▶ The records

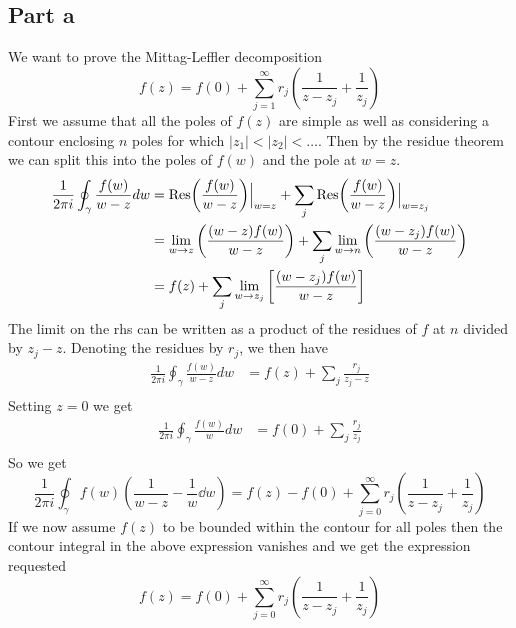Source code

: \documentclass[a4paper,12pt]{article}
\begin{document}
\subsection*{Part a}
We want to prove the Mittag-Leffler decomposition
\begin{equation}
f(z)=f(0)+\sum_{j=1}^{\infty }r_j\left(\frac{1}{z-z_j}+\frac{1}{z_j}\right)
\end{equation}
First we assume that all the poles of $f(z)$ are simple as well as considering a contour enclosing $n$ poles for which $|z_1|<|z_2|<\dots$. Then by the residue theorem we can split this into the poles of $f(w)$ and the pole at $w=z$.
\begin{equation}
\begin{aligned}
\frac{1}{2\pi i}\oint_\gamma \frac{f(w)}{w-z}dw&=\Res(\frac{f(w)}{w-z})\Big|_{w=z}+\sum_j\Res(\frac{f(w)}{w-z})\Big|_{w=z_j}\\
&=\lim_{w\to z}\left(\frac{(w-z)f(w)}{w-z}\right)+\sum_j\lim_{w\to n}\left(\frac{(w-z_j)f(w)}{w-z}\right)\\
&=f(z)+\sum_j\lim_{w\to z_j}\left[\frac{(w-z_j)f(w)}{w-z}\right]\\
\end{aligned}
\end{equation}
The limit on the rhs can be written as a product of the residues of $f$ at $n$ divided by $z_j-z$. Denoting the residues by $r_j$, we then have
\begin{equation}
\begin{aligned}
\frac{1}{2\pi i}\oint_\gamma \frac{f(w)}{w-z}dw&=f(z)+\sum_j\frac{r_j}{z_j-z}\\
\end{aligned}
\end{equation}
Setting $z=0$ we get
\begin{equation}
	\begin{aligned}
		\frac{1}{2\pi i}\oint_\gamma \frac{f(w)}{w}dw&=f(0)+\sum_j\frac{r_j}{z_j}\\
	\end{aligned}
\end{equation}
So we get
\begin{equation}
\frac{1}{2\pi i}\oint_\gamma f(w)\left(\frac{1}{w-z}-\frac{1}{w}\dd w\right)=f(z)-f(0)+\sum_{j=0}^{\infty }r_j\left(\frac{1}{z-z_j}+\frac{1}{z_j}\right)
\end{equation}
If we now assume $f(z)$ to be bounded within the contour for all poles then the contour integral in the above expression vanishes and we get the expression requested
\begin{equation}
f(z)=f(0)+\sum_{j=0}^{\infty }r_j\left(\frac{1}{z-z_j}+\frac{1}{z_j}\right)
\end{equation}
\end{document}
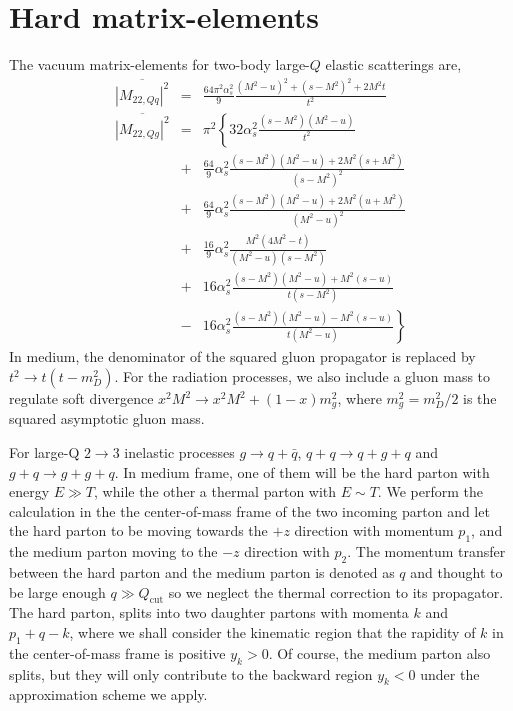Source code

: \section{Hard matrix-elements}
The vacuum matrix-elements for two-body large-$Q$ elastic scatterings are,
\begin{eqnarray}
\overline{|M_{22,Qq}|^2} &=& \frac{64\pi^2\alpha_s^2}{9} \frac{(M^2-u)^2 + (s-M^2)^2 + 2 M^2 t}{t^2}
\nonumber
\\
\overline{|M_{22,Qg}|^2} &=& \pi^2 \left\{
32\alpha_s^2 \frac{(s-M^2)(M^2-u)}{t^2} \right.
\nonumber
\\
&+&\frac{64}{9}\alpha_s^2 \frac{(s-M^2)(M^2-u)+2M^2(s+M^2)}{(s-M^2)^2} \nonumber
\\
&+&\frac{64}{9}\alpha_s^2 \frac{(s-M^2)(M^2-u)+2M^2(u+M^2)}{(M^2-u)^2} \nonumber
\\
&+& \frac{16}{9}\alpha_s^2 \frac{M^2(4M^2 - t)}{(M^2-u)(s-M^2)} 
\nonumber
\\
&+& 16 \alpha_s^2 \frac{(s-M^2)(M^2-u)+M^2(s-u)}{t(s-M^2)}
\nonumber
\\
&-& \left. 16 \alpha_s^2 \frac{(s-M^2)(M^2-u)-M^2(s-u)}{t(M^2-u)}\right\}
\end{eqnarray}
In medium, the denominator of the squared gluon propagator is replaced by $t^2 \rightarrow t(t-m_D^2)$. 
For the radiation processes, we also include a gluon mass to regulate soft divergence $x^2M^2 \rightarrow x^2M^2 + (1-x)m_g^2$, where $m_g^2 = m_D^2/2$ is the squared asymptotic gluon mass. 

For large-Q $2\rightarrow 3$ inelastic processes $g\rightarrow q+\bar{q}$, $q+q\rightarrow q+g+q$ and $g+q\rightarrow g+g+q$.
In medium frame, one of them will be the hard parton with energy $E\gg T$, while the other a thermal parton with $E\sim T$.
We perform the calculation in the the center-of-mass frame of the two incoming parton and let the hard parton to be moving towards the $+z$ direction with momentum $p_1$, and the medium parton moving to the $-z$ direction with $p_2$.
The momentum transfer between the hard parton and the medium parton is denoted as $q$ and thought to be large enough $q\gg Q_{\textrm{cut}}$ so we neglect the thermal correction to its propagator.
The hard parton, splits into two daughter partons with momenta $k$ and $p_1 + q - k$, where we shall consider the kinematic region that the rapidity of $k$ in the center-of-mass frame is positive $y_k > 0$.
Of course, the medium parton also splits, but they will only contribute to the backward region $y_k<0$ under the approximation scheme we apply.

▶ Exercise brief
Extract the full listing exactly, with the pictures left out.

▶ Response box
Source code

: \documentclass[a4paper,12pt]{article}
\begin{document}
\subsection*{Part a}
We want to prove the Mittag-Leffler decomposition
\begin{equation}
f(z)=f(0)+\sum_{j=1}^{\infty }r_j\left(\frac{1}{z-z_j}+\frac{1}{z_j}\right)
\end{equation}
First we assume that all the poles of $f(z)$ are simple as well as considering a contour enclosing $n$ poles for which $|z_1|<|z_2|<\dots$. Then by the residue theorem we can split this into the poles of $f(w)$ and the pole at $w=z$.
\begin{equation}
\begin{aligned}
\frac{1}{2\pi i}\oint_\gamma \frac{f(w)}{w-z}dw&=\Res(\frac{f(w)}{w-z})\Big|_{w=z}+\sum_j\Res(\frac{f(w)}{w-z})\Big|_{w=z_j}\\
&=\lim_{w\to z}\left(\frac{(w-z)f(w)}{w-z}\right)+\sum_j\lim_{w\to n}\left(\frac{(w-z_j)f(w)}{w-z}\right)\\
&=f(z)+\sum_j\lim_{w\to z_j}\left[\frac{(w-z_j)f(w)}{w-z}\right]\\
\end{aligned}
\end{equation}
The limit on the rhs can be written as a product of the residues of $f$ at $n$ divided by $z_j-z$. Denoting the residues by $r_j$, we then have
\begin{equation}
\begin{aligned}
\frac{1}{2\pi i}\oint_\gamma \frac{f(w)}{w-z}dw&=f(z)+\sum_j\frac{r_j}{z_j-z}\\
\end{aligned}
\end{equation}
Setting $z=0$ we get
\begin{equation}
	\begin{aligned}
		\frac{1}{2\pi i}\oint_\gamma \frac{f(w)}{w}dw&=f(0)+\sum_j\frac{r_j}{z_j}\\
	\end{aligned}
\end{equation}
So we get
\begin{equation}
\frac{1}{2\pi i}\oint_\gamma f(w)\left(\frac{1}{w-z}-\frac{1}{w}\dd w\right)=f(z)-f(0)+\sum_{j=0}^{\infty }r_j\left(\frac{1}{z-z_j}+\frac{1}{z_j}\right)
\end{equation}
If we now assume $f(z)$ to be bounded within the contour for all poles then the contour integral in the above expression vanishes and we get the expression requested
\begin{equation}
f(z)=f(0)+\sum_{j=0}^{\infty }r_j\left(\frac{1}{z-z_j}+\frac{1}{z_j}\right)
\end{equation}
\end{document}
Source code

: \section{Hard matrix-elements}
The vacuum matrix-elements for two-body large-$Q$ elastic scatterings are,
\begin{eqnarray}
\overline{|M_{22,Qq}|^2} &=& \frac{64\pi^2\alpha_s^2}{9} \frac{(M^2-u)^2 + (s-M^2)^2 + 2 M^2 t}{t^2}
\nonumber
\\
\overline{|M_{22,Qg}|^2} &=& \pi^2 \left\{
32\alpha_s^2 \frac{(s-M^2)(M^2-u)}{t^2} \right.
\nonumber
\\
&+&\frac{64}{9}\alpha_s^2 \frac{(s-M^2)(M^2-u)+2M^2(s+M^2)}{(s-M^2)^2} \nonumber
\\
&+&\frac{64}{9}\alpha_s^2 \frac{(s-M^2)(M^2-u)+2M^2(u+M^2)}{(M^2-u)^2} \nonumber
\\
&+& \frac{16}{9}\alpha_s^2 \frac{M^2(4M^2 - t)}{(M^2-u)(s-M^2)} 
\nonumber
\\
&+& 16 \alpha_s^2 \frac{(s-M^2)(M^2-u)+M^2(s-u)}{t(s-M^2)}
\nonumber
\\
&-& \left. 16 \alpha_s^2 \frac{(s-M^2)(M^2-u)-M^2(s-u)}{t(M^2-u)}\right\}
\end{eqnarray}
In medium, the denominator of the squared gluon propagator is replaced by $t^2 \rightarrow t(t-m_D^2)$. 
For the radiation processes, we also include a gluon mass to regulate soft divergence $x^2M^2 \rightarrow x^2M^2 + (1-x)m_g^2$, where $m_g^2 = m_D^2/2$ is the squared asymptotic gluon mass. 

For large-Q $2\rightarrow 3$ inelastic processes $g\rightarrow q+\bar{q}$, $q+q\rightarrow q+g+q$ and $g+q\rightarrow g+g+q$.
In medium frame, one of them will be the hard parton with energy $E\gg T$, while the other a thermal parton with $E\sim T$.
We perform the calculation in the the center-of-mass frame of the two incoming parton and let the hard parton to be moving towards the $+z$ direction with momentum $p_1$, and the medium parton moving to the $-z$ direction with $p_2$.
The momentum transfer between the hard parton and the medium parton is denoted as $q$ and thought to be large enough $q\gg Q_{\textrm{cut}}$ so we neglect the thermal correction to its propagator.
The hard parton, splits into two daughter partons with momenta $k$ and $p_1 + q - k$, where we shall consider the kinematic region that the rapidity of $k$ in the center-of-mass frame is positive $y_k > 0$.
Of course, the medium parton also splits, but they will only contribute to the backward region $y_k<0$ under the approximation scheme we apply.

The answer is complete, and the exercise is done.